> _Your instructions_
Each line of the data below from the one holding "<td>errMsg</td>" to the one holding "## API Support", inclusive, is to be reproduced exactly; no other line belongs in the answer.

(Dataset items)
----
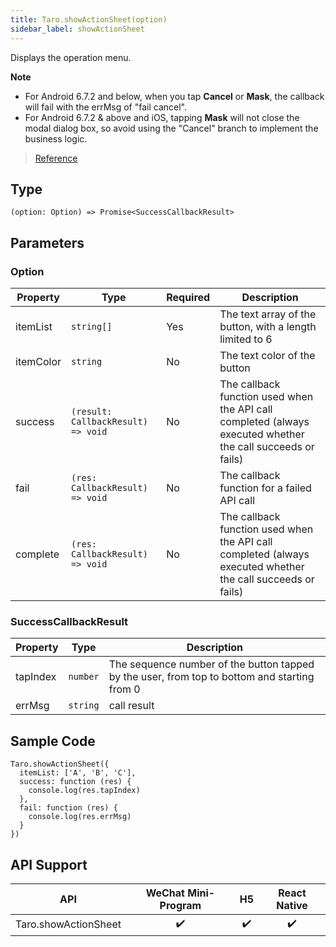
 ```yaml
---
title: Taro.showActionSheet(option)
sidebar_label: showActionSheet
---
```


Displays the operation menu.

**Note**

- For Android 6.7.2 and below, when you tap **Cancel** or **Mask**, the callback will fail with the errMsg of "fail cancel".
- For Android 6.7.2 & above and iOS, tapping **Mask** will not close the modal dialog box, so avoid using the "Cancel" branch to implement the business logic.

> [Reference](https://developers.weixin.qq.com/miniprogram/en/dev/api/ui/interaction/wx.showActionSheet.html)

## Type

```tsx
(option: Option) => Promise<SuccessCallbackResult>
```

## Parameters

### Option

<table>
  <thead>
    <tr>
      <th>Property</th>
      <th>Type</th>
      <th style={{ textAlign: "center"}}>Required</th>
      <th>Description</th>
    </tr>
  </thead>
  <tbody>
    <tr>
      <td>itemList</td>
      <td><code>string[]</code></td>
      <td style={{ textAlign: "center"}}>Yes</td>
      <td>The text array of the button, with a length limited to 6</td>
    </tr>
    <tr>
      <td>itemColor</td>
      <td><code>string</code></td>
      <td style={{ textAlign: "center"}}>No</td>
      <td>The text color of the button</td>
    </tr>
    <tr>
      <td>success</td>
      <td><code>(result: CallbackResult) =&gt; void</code></td>
      <td style={{ textAlign: "center"}}>No</td>
      <td>The callback function used when the API call completed (always executed whether the call succeeds or fails)</td>
    </tr>
    <tr>
      <td>fail</td>
      <td><code>(res: CallbackResult) =&gt; void</code></td>
      <td style={{ textAlign: "center"}}>No</td>
      <td>The callback function for a failed API call</td>
    </tr>
    <tr>
      <td>complete</td>
      <td><code>(res: CallbackResult) =&gt; void</code></td>
      <td style={{ textAlign: "center"}}>No</td>
      <td>The callback function used when the API call completed (always executed whether the call succeeds or fails)</td>
    </tr>
  </tbody>
</table>

### SuccessCallbackResult

<table>
  <thead>
    <tr>
      <th>Property</th>
      <th>Type</th>
      <th>Description</th>
    </tr>
  </thead>
  <tbody>
    <tr>
      <td>tapIndex</td>
      <td><code>number</code></td>
      <td>The sequence number of the button tapped by the user, from top to bottom and starting from 0</td>
    </tr>
    <tr>
      <td>errMsg</td>
      <td><code>string</code></td>
      <td>call result</td>
    </tr>
  </tbody>
</table>

## Sample Code

```tsx
Taro.showActionSheet({
  itemList: ['A', 'B', 'C'],
  success: function (res) {
    console.log(res.tapIndex)
  },
  fail: function (res) {
    console.log(res.errMsg)
  }
})
```

## API Support

| API | WeChat Mini-Program | H5 | React Native |
| :---: | :---: | :---: | :---: |
| Taro.showActionSheet | ✔️ | ✔️ | ✔️ |
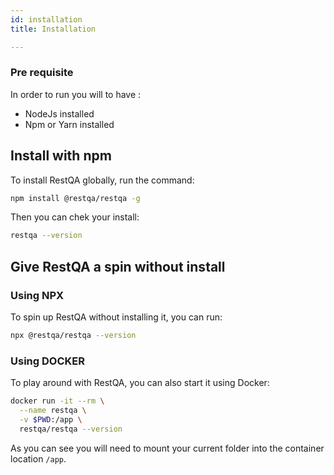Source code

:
 ```yaml
---
id: installation
title: Installation

---
```


### Pre requisite

In order to run you will to have :

* NodeJs installed
* Npm or Yarn installed

## Install with npm

To install RestQA globally, run the command:

```bash
npm install @restqa/restqa -g
```

Then you can chek your install:

```bash
restqa --version
```

## Give RestQA a spin without install

### Using NPX

To spin up RestQA without installing it, you can run:

```bash
npx @restqa/restqa --version
```



### Using DOCKER

To play around with RestQA, you can also start it using Docker:

```bash
docker run -it --rm \
  --name restqa \
  -v $PWD:/app \
  restqa/restqa --version
```

As you can see you will need to mount your current folder into the container location `/app`.
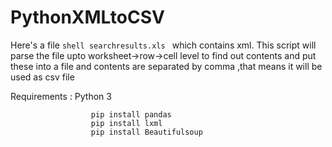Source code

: # PythonXMLtoCSV

Here's a file ```shell searchresults.xls ```  which contains xml.
This script will parse the file upto worksheet->row->cell 
level to find out contents and put these into a file and contents are separated by comma ,that means it will be used as csv file


  Requirements :  Python 3     
```shell
                  pip install pandas
                  pip install lxml
                  pip install Beautifulsoup
```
----
> _Written answer_
      <td>errMsg</td>
      <td><code>string</code></td>
      <td>call result</td>
    </tr>
  </tbody>
</table>

## Sample Code

```tsx
Taro.showActionSheet({
  itemList: ['A', 'B', 'C'],
  success: function (res) {
    console.log(res.tapIndex)
  },
  fail: function (res) {
    console.log(res.errMsg)
  }
})
```

## API Support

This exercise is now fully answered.